You know: in a foolish, undiscriminating way, I've been happy these last few months. I don't know why. I just am. I love my friends; I love my pupils; I love what I read; I -- dammit -- love my thoughts. I love the taste of oranges.
Thornton Wilder in a letter to Gertrude Stein, Aug 14, 1936

Tuesday, October 12, 2010

ITALICS MINE (7)


Language might not have entirely escaped its origins. Since you can be understood even when you are not well-spoken, what is the point of being well-spoken at all? Perhaps speaking well is still, in part, a form of sexual display.

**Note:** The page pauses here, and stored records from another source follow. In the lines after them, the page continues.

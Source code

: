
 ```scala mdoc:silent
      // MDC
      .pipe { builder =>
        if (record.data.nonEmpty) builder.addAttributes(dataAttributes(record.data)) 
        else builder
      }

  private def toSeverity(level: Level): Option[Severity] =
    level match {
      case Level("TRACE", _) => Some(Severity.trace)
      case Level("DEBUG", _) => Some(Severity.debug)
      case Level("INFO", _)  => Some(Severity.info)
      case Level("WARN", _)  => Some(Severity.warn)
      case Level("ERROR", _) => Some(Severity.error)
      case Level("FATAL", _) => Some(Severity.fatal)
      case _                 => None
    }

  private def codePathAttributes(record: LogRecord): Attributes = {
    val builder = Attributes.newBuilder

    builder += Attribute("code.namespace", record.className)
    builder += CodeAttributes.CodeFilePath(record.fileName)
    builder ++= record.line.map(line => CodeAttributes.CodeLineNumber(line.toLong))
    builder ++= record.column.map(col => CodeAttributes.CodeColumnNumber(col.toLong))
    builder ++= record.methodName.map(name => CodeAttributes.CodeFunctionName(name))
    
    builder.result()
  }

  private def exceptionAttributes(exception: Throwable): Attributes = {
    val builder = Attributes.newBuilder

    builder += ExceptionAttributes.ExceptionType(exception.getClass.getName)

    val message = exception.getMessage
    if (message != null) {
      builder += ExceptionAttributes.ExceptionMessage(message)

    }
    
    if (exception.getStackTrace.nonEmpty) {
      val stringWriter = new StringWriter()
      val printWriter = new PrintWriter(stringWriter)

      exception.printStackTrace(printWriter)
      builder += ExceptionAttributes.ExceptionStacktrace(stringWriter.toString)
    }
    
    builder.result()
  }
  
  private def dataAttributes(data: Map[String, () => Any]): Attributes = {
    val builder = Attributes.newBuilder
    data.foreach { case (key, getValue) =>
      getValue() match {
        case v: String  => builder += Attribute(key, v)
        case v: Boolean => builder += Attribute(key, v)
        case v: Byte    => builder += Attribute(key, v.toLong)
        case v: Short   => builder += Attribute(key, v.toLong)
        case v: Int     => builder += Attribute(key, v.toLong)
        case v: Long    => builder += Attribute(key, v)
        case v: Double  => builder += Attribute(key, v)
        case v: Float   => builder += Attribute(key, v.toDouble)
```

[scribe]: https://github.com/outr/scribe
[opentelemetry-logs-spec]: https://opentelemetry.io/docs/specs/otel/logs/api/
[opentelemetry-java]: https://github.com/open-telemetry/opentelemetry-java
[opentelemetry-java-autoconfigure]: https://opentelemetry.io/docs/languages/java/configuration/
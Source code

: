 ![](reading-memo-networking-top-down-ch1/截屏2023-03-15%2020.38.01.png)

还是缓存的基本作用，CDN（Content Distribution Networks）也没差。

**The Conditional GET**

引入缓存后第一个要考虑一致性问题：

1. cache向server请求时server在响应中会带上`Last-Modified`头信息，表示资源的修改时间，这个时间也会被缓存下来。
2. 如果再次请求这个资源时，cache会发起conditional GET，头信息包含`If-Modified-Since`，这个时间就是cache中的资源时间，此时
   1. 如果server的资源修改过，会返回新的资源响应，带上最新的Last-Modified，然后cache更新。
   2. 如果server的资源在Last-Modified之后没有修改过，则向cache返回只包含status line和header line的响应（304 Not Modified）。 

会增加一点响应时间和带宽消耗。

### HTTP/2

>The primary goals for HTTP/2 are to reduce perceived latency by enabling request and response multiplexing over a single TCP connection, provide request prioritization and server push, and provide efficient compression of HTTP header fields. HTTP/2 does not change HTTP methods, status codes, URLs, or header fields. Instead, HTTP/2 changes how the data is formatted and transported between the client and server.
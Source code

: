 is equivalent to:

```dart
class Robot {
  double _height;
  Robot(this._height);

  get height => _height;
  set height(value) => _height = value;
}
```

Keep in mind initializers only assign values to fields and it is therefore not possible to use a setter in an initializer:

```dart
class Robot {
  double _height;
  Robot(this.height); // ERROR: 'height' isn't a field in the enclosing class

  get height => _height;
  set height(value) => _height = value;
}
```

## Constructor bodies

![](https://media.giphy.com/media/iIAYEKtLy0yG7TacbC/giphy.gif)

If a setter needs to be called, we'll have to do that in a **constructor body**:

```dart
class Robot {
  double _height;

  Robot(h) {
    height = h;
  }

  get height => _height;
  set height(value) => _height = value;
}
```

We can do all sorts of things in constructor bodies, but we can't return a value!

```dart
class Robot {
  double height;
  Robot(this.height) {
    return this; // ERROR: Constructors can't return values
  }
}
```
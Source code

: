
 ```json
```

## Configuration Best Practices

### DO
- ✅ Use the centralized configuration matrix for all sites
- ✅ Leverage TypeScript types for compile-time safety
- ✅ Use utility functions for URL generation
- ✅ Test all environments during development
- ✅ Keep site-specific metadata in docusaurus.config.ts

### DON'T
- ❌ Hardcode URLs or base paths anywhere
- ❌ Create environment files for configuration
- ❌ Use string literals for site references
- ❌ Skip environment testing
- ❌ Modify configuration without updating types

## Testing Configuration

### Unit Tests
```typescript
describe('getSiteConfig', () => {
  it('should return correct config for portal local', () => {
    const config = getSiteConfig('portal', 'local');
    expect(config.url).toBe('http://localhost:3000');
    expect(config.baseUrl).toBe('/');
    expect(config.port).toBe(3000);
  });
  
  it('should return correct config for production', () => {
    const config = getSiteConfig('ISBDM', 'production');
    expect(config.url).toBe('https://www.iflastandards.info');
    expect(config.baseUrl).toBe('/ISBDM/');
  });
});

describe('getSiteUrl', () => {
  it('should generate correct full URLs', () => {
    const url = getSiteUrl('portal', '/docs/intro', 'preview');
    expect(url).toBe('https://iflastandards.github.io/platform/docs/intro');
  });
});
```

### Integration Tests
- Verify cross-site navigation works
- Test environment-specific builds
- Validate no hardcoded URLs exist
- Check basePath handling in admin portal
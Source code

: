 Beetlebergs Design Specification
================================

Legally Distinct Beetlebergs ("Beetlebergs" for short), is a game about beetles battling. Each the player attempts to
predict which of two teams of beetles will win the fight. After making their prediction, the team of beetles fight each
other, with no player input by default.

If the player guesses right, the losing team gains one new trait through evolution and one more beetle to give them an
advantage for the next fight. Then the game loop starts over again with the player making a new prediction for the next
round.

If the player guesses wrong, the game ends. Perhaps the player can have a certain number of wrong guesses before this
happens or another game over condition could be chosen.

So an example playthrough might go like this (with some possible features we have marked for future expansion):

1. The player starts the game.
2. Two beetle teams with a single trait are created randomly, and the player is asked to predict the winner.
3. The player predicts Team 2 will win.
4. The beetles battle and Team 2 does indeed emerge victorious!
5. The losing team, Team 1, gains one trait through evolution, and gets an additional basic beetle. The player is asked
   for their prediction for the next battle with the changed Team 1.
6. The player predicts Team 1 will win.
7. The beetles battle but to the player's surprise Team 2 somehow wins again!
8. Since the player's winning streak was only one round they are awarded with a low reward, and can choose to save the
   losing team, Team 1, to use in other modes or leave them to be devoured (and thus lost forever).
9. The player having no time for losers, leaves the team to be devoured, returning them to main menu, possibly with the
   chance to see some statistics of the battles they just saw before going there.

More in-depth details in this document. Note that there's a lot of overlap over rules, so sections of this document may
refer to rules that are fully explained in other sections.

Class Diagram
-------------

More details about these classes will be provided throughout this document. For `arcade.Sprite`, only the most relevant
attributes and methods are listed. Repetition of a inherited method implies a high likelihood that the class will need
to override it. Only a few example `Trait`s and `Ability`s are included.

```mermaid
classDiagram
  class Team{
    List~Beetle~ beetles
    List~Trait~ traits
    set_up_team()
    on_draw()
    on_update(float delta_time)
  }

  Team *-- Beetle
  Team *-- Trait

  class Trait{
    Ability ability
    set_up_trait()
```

By being well spoken I show not only that I am an intelligent, clued-in member of the tribe but also that I am likely to be a successful partner and helpful mate.
Jaron Lanier
You Are Not a Gadget (2010)

2 comments:

  1. When I worked for Banco de Bogota the first job I had was translating a technical manual written in Chinglish back into something the auditors could sign off on as a valid English document. Not that people read users manuals. There are rules about these things.

    Chinglish was completely consistent and understandable to me, even though I had no background in Mandarin Chinese, the native language of my Taiwanese software master.

    And he was a Master. Secretive, power hungry, unwilling to teach for fear a pupil would become his undoing. Which all came to pass when the new American lead management replaced all the Columbian male managment with the Columbian females who were doing all the work anyway.

    I graduated to rewriting Spainglish memos back into English as well as running disaster recovery procedures and telling the truth about something when everyone else was lying.

    It took me a while to silence that little authoritative voice in my head that told me people who didn't speak in a grammatically correct way were stupid.

    At some point I had to call my old boss and get her on speaker phone with my new boss to sort out some compliance detail. I realized that the tone of his voice was colossally rude compared to the way my southern lady boss was used to being talked to. I quickly said, "I think what Andy means to say is...".

    I had adapted to his rude New Yorker tone and forgotten the reflexive Southern politeness that hides an equally brutal social matrix.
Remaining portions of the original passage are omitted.